Als der Blonde abbrach, warf Harry ihm einen
kurzen Blick zu. Er sah Unsicherheit in den Augen des anderen, der
sein Gesicht dem Vollmond zugewandt hatte.
"Was, aber?"
"Kurz
nach Ferienbeginn war ein Todessertreffen. Ich hätte ein
Todesser werden sollen. Dazu durchforstete der dunkle Lord meine
Gedanken. Ich hab es nicht mitbekommen.", Dracos Stimme war leiser
geworden.
Harry zog eine Augenbraue hoch. "Und da lebst du
noch?"
"Ja, er...er hat mich danach nur lange angesehen und
gemeint, ich könne sein Mal nicht tragen, er würde sich
aber dennoch geehrt fühlen, wenn ich ihm im Kampf beistünde.

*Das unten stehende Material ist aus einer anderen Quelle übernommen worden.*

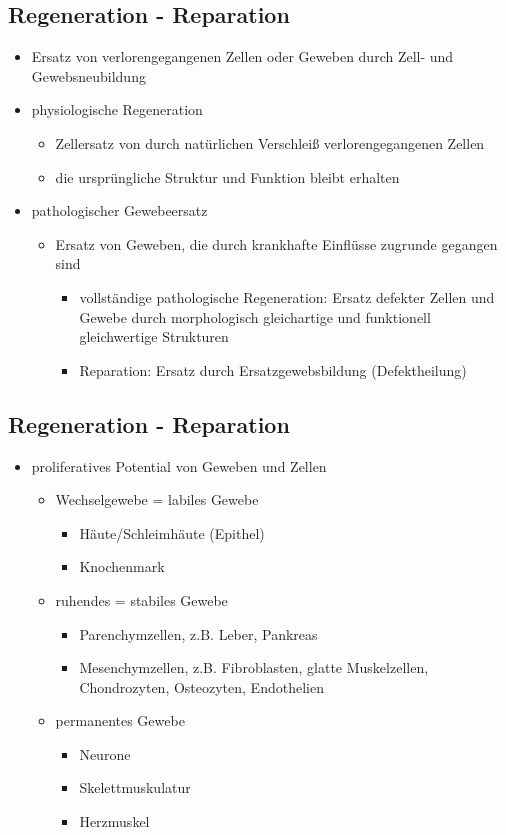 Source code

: \subsection{Regeneration - Reparation}
	\begin{itemize}
		\item Ersatz von verlorengegangenen Zellen oder Geweben durch Zell- und Gewebsneubildung
		\item physiologische Regeneration
			\begin{itemize}
				\item Zellersatz von durch natürlichen Verschleiß verlorengegangenen Zellen
				\item die ursprüngliche Struktur und Funktion bleibt erhalten
			\end{itemize}
		\item pathologischer Gewebeersatz
			\begin{itemize}
				\item Ersatz von Geweben, die durch krankhafte Einflüsse zugrunde gegangen sind
					\begin{itemize}
						\item vollständige pathologische Regeneration: Ersatz defekter Zellen und Gewebe durch morphologisch gleichartige und funktionell gleichwertige Strukturen
						\item Reparation: Ersatz durch Ersatzgewebsbildung (Defektheilung)
					\end{itemize}
			\end{itemize}
	\end{itemize}

\subsection{Regeneration - Reparation}
	\begin{itemize}
		\item proliferatives Potential von Geweben und Zellen
			\begin{itemize}
				\item Wechselgewebe = labiles Gewebe
					\begin{itemize}
						\item Häute/Schleimhäute (Epithel)
						\item Knochenmark
					\end{itemize}
				\item ruhendes = stabiles Gewebe
					\begin{itemize}
						\item Parenchymzellen, z.B. Leber, Pankreas
						\item Mesenchymzellen, z.B. Fibroblasten, glatte Muskelzellen, Chondrozyten, Osteozyten, Endothelien
					\end{itemize}
				\item permanentes Gewebe
					\begin{itemize}
						\item Neurone
						\item Skelettmuskulatur
						\item Herzmuskel
					\end{itemize}
			\end{itemize}
	\end{itemize}

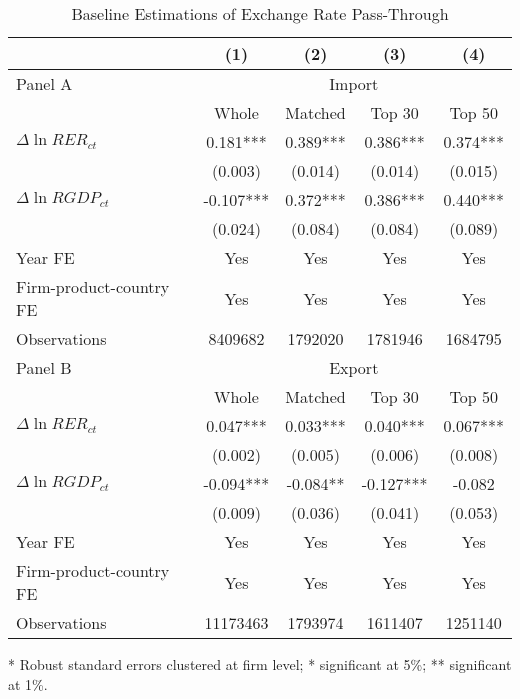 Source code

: \begin{table}[htbp]
	\centering
	\caption{Baseline Estimations of Exchange Rate Pass-Through}
	
	\begin{threeparttable}
	\begin{tabular}{lcccc}
		\toprule
		& (1)   & (2)   & (3)   & (4) \\
		\midrule
		Panel A &\multicolumn{4}{c}{Import} \\
		& Whole & Matched & Top 30 & Top 50 \\
		\midrule
		$\Delta \ln RER_{ct}$ & 0.181*** & 0.389*** & 0.386*** & 0.374*** \\
		& (0.003) & (0.014) & (0.014) & (0.015) \\
		$\Delta \ln RGDP_{ct}$ & -0.107*** & 0.372*** & 0.386*** & 0.440*** \\
		& (0.024) & (0.084) & (0.084) & (0.089) \\
		Year FE  & Yes   & Yes   & Yes   & Yes \\
		Firm-product-country FE & Yes   & Yes   & Yes   & Yes \\
		Observations & 8409682 & 1792020 & 1781946 & 1684795 \\
		\midrule
		Panel B &\multicolumn{4}{c}{Export} \\
		& Whole & Matched & Top 30 & Top 50 \\
		\midrule
		$\Delta \ln RER_{ct}$ & 0.047*** & 0.033*** & 0.040*** & 0.067*** \\
		& (0.002) & (0.005) & (0.006) & (0.008) \\
		$\Delta \ln RGDP_{ct}$ & -0.094*** & -0.084** & -0.127*** & -0.082 \\
		& (0.009) & (0.036) & (0.041) & (0.053) \\
		Year FE  & Yes   & Yes   & Yes   & Yes \\
		Firm-product-country FE & Yes   & Yes   & Yes   & Yes \\
		Observations & 11173463 & 1793974 & 1611407 & 1251140 \\
		\bottomrule
	\end{tabular}
	\begin{tablenotes}
		\footnotesize
		\item[*] Robust standard errors clustered at firm level; * significant at 5\%; ** significant at 1\%.
	\end{tablenotes}
	\end{threeparttable}
	\label{tab5.1}
\end{table}

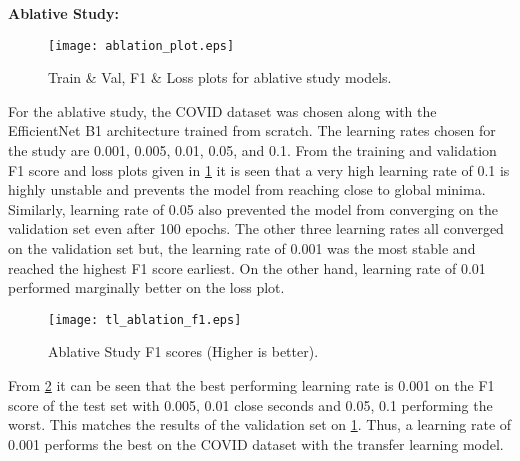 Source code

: \documentclass[10pt,twocolumn,letterpaper]{article}
\begin{document}
\textbf{Ablative Study:}
\begin{figure}[t]
  \centering
  \texttt{[image: ablation\_plot.eps]}  
   \caption{Train \& Val, F1 \& Loss plots for ablative study models.}
   \label{fig:ablation_plot}
\end{figure}
For the ablative study, the COVID dataset was chosen along with the EfficientNet B1 architecture 
trained from scratch. The learning rates chosen for the study are 0.001, 0.005, 0.01, 0.05, and 0.1.
From the training and validation F1 score and loss plots given in 
\cref{fig:ablation_plot} it is seen that a very high learning rate of 0.1 is highly unstable and 
prevents the model from reaching close to global minima. Similarly, learning rate of 0.05 also prevented 
the model from converging on the validation set even after 100 epochs. The other three learning 
rates all converged on the validation set but, the learning rate of 0.001 was the most stable 
and reached the highest F1 score earliest. On the other hand, learning rate of 0.01 performed marginally 
better on the loss plot.
\begin{figure}[t]
  \centering
  \texttt{[image: tl\_ablation\_f1.eps]}  
   \caption{Ablative Study F1 scores (Higher is better).}
   \label{fig:ablation}
\end{figure}
From \cref{fig:ablation} it can be seen that the best performing learning rate is 0.001 
on the F1 score of the test set with 0.005, 0.01 close seconds and 0.05, 0.1 performing the worst.
This matches the results of the validation set on \cref{fig:ablation_plot}. Thus, a learning rate of 
0.001 performs the best on the COVID dataset with the transfer learning model.


\clearpage
{\small


}
\end{document}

Weißt du, was er dann gemacht hat?"
"Nein, was?"
"Er
hat sich vor mir verbeugt. Zwar nur kurz, aber trotzdem. Danach hat
er seinen Leuten befohlen, mich und meine Befehle auf die selbe Stufe
zu stellen, wie ihn und seine. Auch meinte er, das wir, also die
Todesser, dich nicht mehr jagen und töten sollen. Ein paar
hatten zwar ziemlich bestürzt reagiert, aber...nachdem Tante
Bellatrix unter Qualen vor ihren Augen starb, hat keiner mehr gewagt,
etwas dagegen zu sagen."
"Hat er sonst noch irgendwas
gesagt?"
"Ja, das wir diese Worte bald verstehen werden.
Seitdem war kein Treffen mehr und der dunkle Lord ist wie vom
Erdboden verschwunden."
"Wow. Ich glaub er weiß etwas,
das wir nicht wissen.", meinte Harry und lehnte sich zurück.
"Ja.
Ich wüsste nur zu gerne, was. Sag mal, hast du keine Bewacher
vom Orden?"
"Nein. Aber jetzt weiß ich, warum dein Vater
mir nichts getan hat, als ich ihn letzte Woche über den Haufen
gerannt habe. Ich glaub, ich werde von Todessern beschützt,
verrückt, oder?"
"Ja. Hast du in letzter Zeit wieder so
einen komischen Raum besucht?"
"Ja. Doch seit Beginn der
Ferien, waren es immer nur der, wo du sonst immer warst, und ein
weiterer.", Harry seufzte schwer. "Ich wüsste nur gern, was
das alles zu bedeuten hat. Diese komischen Träume, wo ich
unbekannte Schatten treffe, Dumbledore, dem meine Sicherheit auf
einmal vollkommen egal zu sein scheint und schlussendlich noch
Voldemort, der seine Todesser dazu abkommandiert hat, auf mich
aufzupassen. Irgendwas stimmt hier nicht."
Wie um die Worte des
Schwarzhaarigen zu bekräftigen, wurde der Mond auf einmal von
einer dunklen Wolke verdeckt, die einsam am Himmelszelt vorbeizog.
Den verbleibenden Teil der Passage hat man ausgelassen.